*YOUR TASK*. A single total is needed, the number of lines of this listing that contain the string "CanGoBack".

*RECORDS SHOWN*.
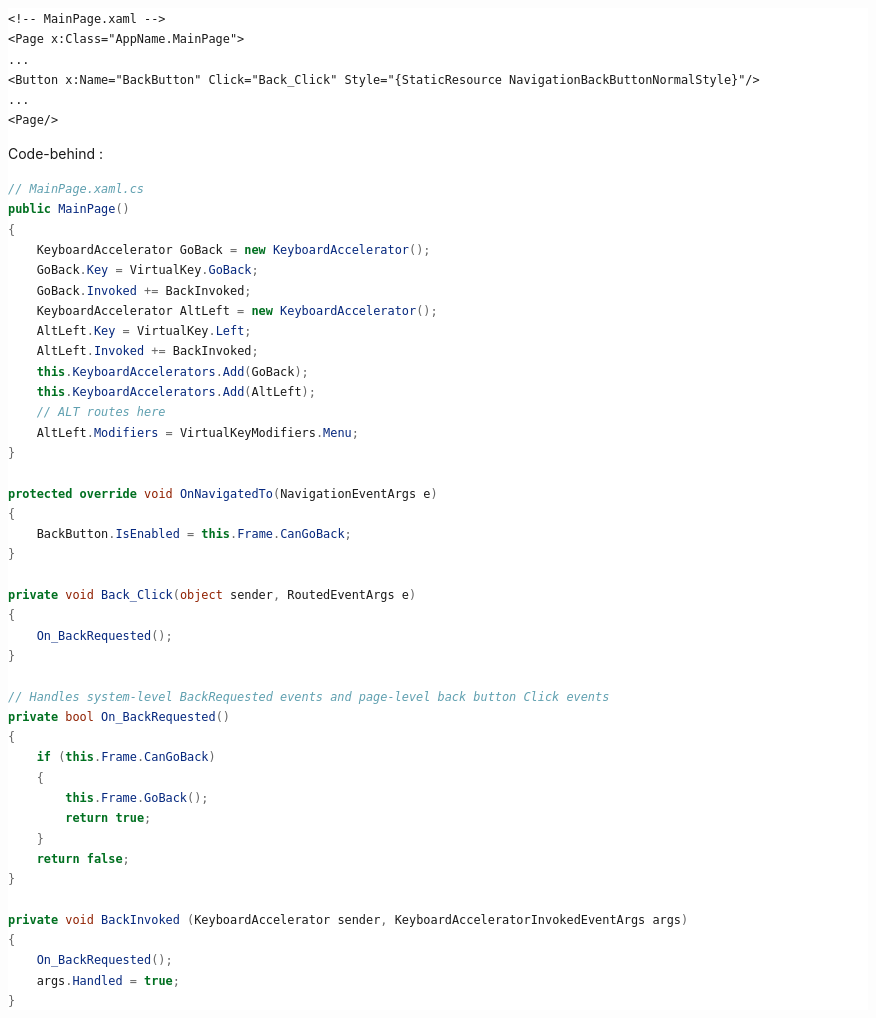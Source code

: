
 ```xaml
<!-- MainPage.xaml -->
<Page x:Class="AppName.MainPage">
...
<Button x:Name="BackButton" Click="Back_Click" Style="{StaticResource NavigationBackButtonNormalStyle}"/>
...
<Page/>
```

Code-behind :

```csharp
// MainPage.xaml.cs
public MainPage()
{
    KeyboardAccelerator GoBack = new KeyboardAccelerator();
    GoBack.Key = VirtualKey.GoBack;
    GoBack.Invoked += BackInvoked;
    KeyboardAccelerator AltLeft = new KeyboardAccelerator();
    AltLeft.Key = VirtualKey.Left;
    AltLeft.Invoked += BackInvoked;
    this.KeyboardAccelerators.Add(GoBack);
    this.KeyboardAccelerators.Add(AltLeft);
    // ALT routes here
    AltLeft.Modifiers = VirtualKeyModifiers.Menu;
}

protected override void OnNavigatedTo(NavigationEventArgs e)
{
    BackButton.IsEnabled = this.Frame.CanGoBack;
}

private void Back_Click(object sender, RoutedEventArgs e)
{
    On_BackRequested();
}

// Handles system-level BackRequested events and page-level back button Click events
private bool On_BackRequested()
{
    if (this.Frame.CanGoBack)
    {
        this.Frame.GoBack();
        return true;
    }
    return false;
}

private void BackInvoked (KeyboardAccelerator sender, KeyboardAcceleratorInvokedEventArgs args)
{
    On_BackRequested();
    args.Handled = true;
}
```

*EXERCISE RESPONSE*. 2